As I write this so many thoughts flow through my mind but the most prominent is that I am a woman because I was born this way. My gender was chosen for me at birth and that left me with a life of always having to do more, to be more to be better than men. Truth is being woman, for me, is literally being me. Over the past two years I have been on a journey; trying to define what being a woman is for me… no-one else but me and this is where I am at right now.
Being a woman is being resilient: I have found that even doing the simplest thing brings about so many comments and opinions. People feel the need to comment on your looks, your weight and the industry you find yourself in, to name a few. Often you hear people say “Wow, how do you work in such a male dominated space” as if my ability to succeed there is some kind of anomaly.
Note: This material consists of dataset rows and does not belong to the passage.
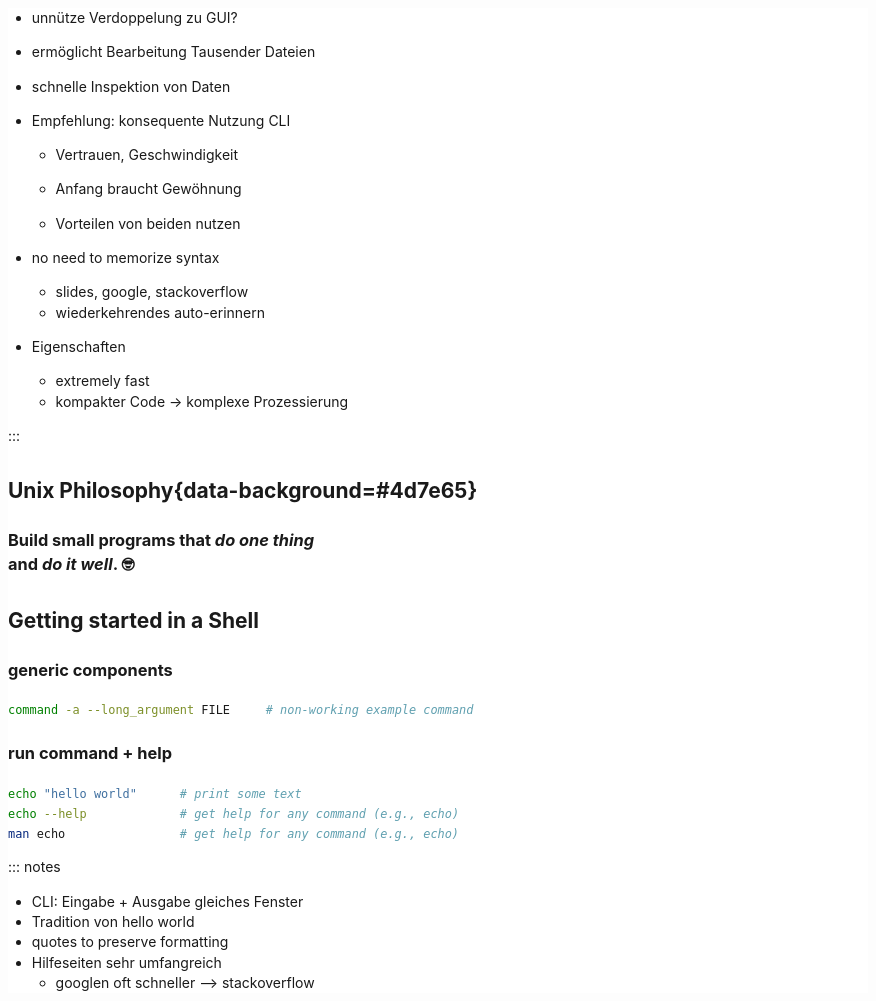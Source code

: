   - unnütze Verdoppelung zu GUI?
  - ermöglicht Bearbeitung Tausender Dateien
  - schnelle Inspektion von Daten
  
- Empfehlung: konsequente Nutzung CLI

  - Vertrauen, Geschwindigkeit
  - Anfang braucht Gewöhnung

  - Vorteilen von beiden nutzen

- no need to memorize syntax

  - slides, google, stackoverflow
  - wiederkehrendes auto-erinnern

- Eigenschaften

  - extremely fast
  - kompakter Code -> komplexe Prozessierung

:::



## Unix Philosophy{data-background=#4d7e65} 

### Build small programs that *do one thing* <br>and *do it well*. :nerd_face:



## Getting started in a Shell

### generic components

```bash
command -a --long_argument FILE 	# non-working example command
```



### run command + help


```bash
echo "hello world"		# print some text
echo --help				# get help for any command (e.g., echo)
man echo				# get help for any command (e.g., echo)
```



::: notes

- CLI: Eingabe + Ausgabe gleiches Fenster
- Tradition von hello world
- quotes to preserve formatting
- Hilfeseiten sehr umfangreich
  - googlen oft schneller --> stackoverflow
If not that you get comments like “Oh my, you are so cute” as if for the rest of my life I will always be a baby, a lesser, never fully present in a room but a youngin in the spaces I try to occupy.
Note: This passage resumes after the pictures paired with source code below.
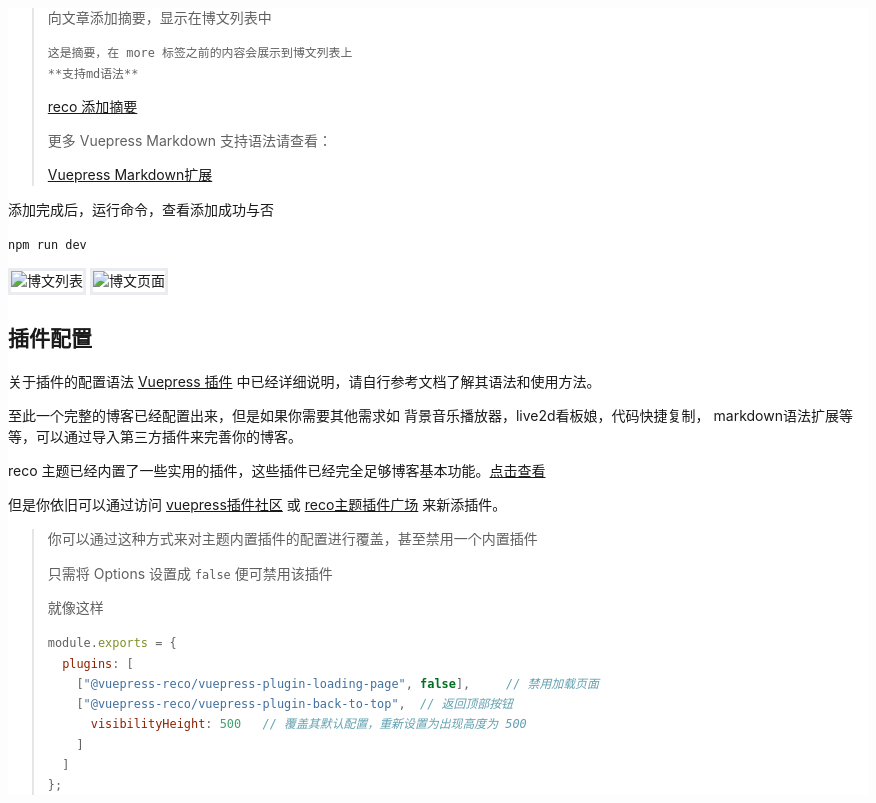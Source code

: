 > 向文章添加摘要，显示在博文列表中
>
> ```
> 这是摘要，在 more 标签之前的内容会展示到博文列表上
> **支持md语法**
> 
> ```
>
> [reco 添加摘要](https://vuepress-theme-reco.recoluan.com/views/1.x/abstract.html)
>
> 更多 Vuepress Markdown 支持语法请查看：
>
> [Vuepress Markdown扩展](https://www.vuepress.cn/guide/markdown.html)









添加完成后，运行命令，查看添加成功与否

```powershell
npm run dev
```

<img src="https://gitee.com/QiJieH/blog-image-bed/raw/master//20200805174613.png" style="width:800px;border:solid 3px #eaecef" alt="博文列表" />

<img src="https://gitee.com/QiJieH/blog-image-bed/raw/master//20200805174844.png" style="width:800px;border:solid 3px #eaecef" alt="博文页面"/>











## 插件配置

关于插件的配置语法 [Vuepress 插件](https://www.vuepress.cn/plugin/) 中已经详细说明，请自行参考文档了解其语法和使用方法。





至此一个完整的博客已经配置出来，但是如果你需要其他需求如 背景音乐播放器，live2d看板娘，代码快捷复制， markdown语法扩展等等，可以通过导入第三方插件来完善你的博客。



reco 主题已经内置了一些实用的插件，这些插件已经完全足够博客基本功能。[点击查看](https://vuepress-theme-reco.recoluan.com/views/plugins/)

但是你依旧可以通过访问 [vuepress插件社区](https://github.com/vuepressjs/awesome-vuepress#plugins) 或 [reco主题插件广场](https://vuepress-theme-reco.recoluan.com/views/other/recommend.html) 来新添插件。



> 你可以通过这种方式来对主题内置插件的配置进行覆盖，甚至禁用一个内置插件
>
> 只需将 Options 设置成 `false` 便可禁用该插件
>
> 就像这样
>
> ```javascript
> module.exports = {
>   plugins: [
>     ["@vuepress-reco/vuepress-plugin-loading-page", false],     // 禁用加载页面
>     ["@vuepress-reco/vuepress-plugin-back-to-top",  // 返回顶部按钮
>     	visibilityHeight: 500	// 覆盖其默认配置，重新设置为出现高度为 500
>     ]
>   ]
> };
> ```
Being a woman is being confident: For the longest of times if someone didn’t compliment me on something I felt like it was because I wasn’t achieving it or I was doing something wrong but now I have found so much joy in telling myself all the things that are true to me. I am successful; I am smart; I am beautiful. Saying these things does not make me arrogant. It makes me honest; honest with the most important person in my life, myself.
Being a woman is being me: I am a woman, by birth, by the structures of society that define gender. It has taken me a long time to realize that the best kind of woman I can be is fully being myself. In all my forms I represent myself as a black woman. When I am weak I am a weak black woman; when I am strong I am a strong black woman; when I am sad I am a sad black woman; when I am happy I am a happy black woman… no matter what I am a black woman.
So I guess at this stage of my life when I am asked to write about what it means to be a woman I would answer, “It means being me, Banele Caroline Lukhele, and being the best version of it.” I am resilient, strong, confident, sexy, smart, emotional, insecure, caring, stern, a daughter, a sister, an aunt and maybe one day a mother but most importantly in all of this I am a woman… A black African woman.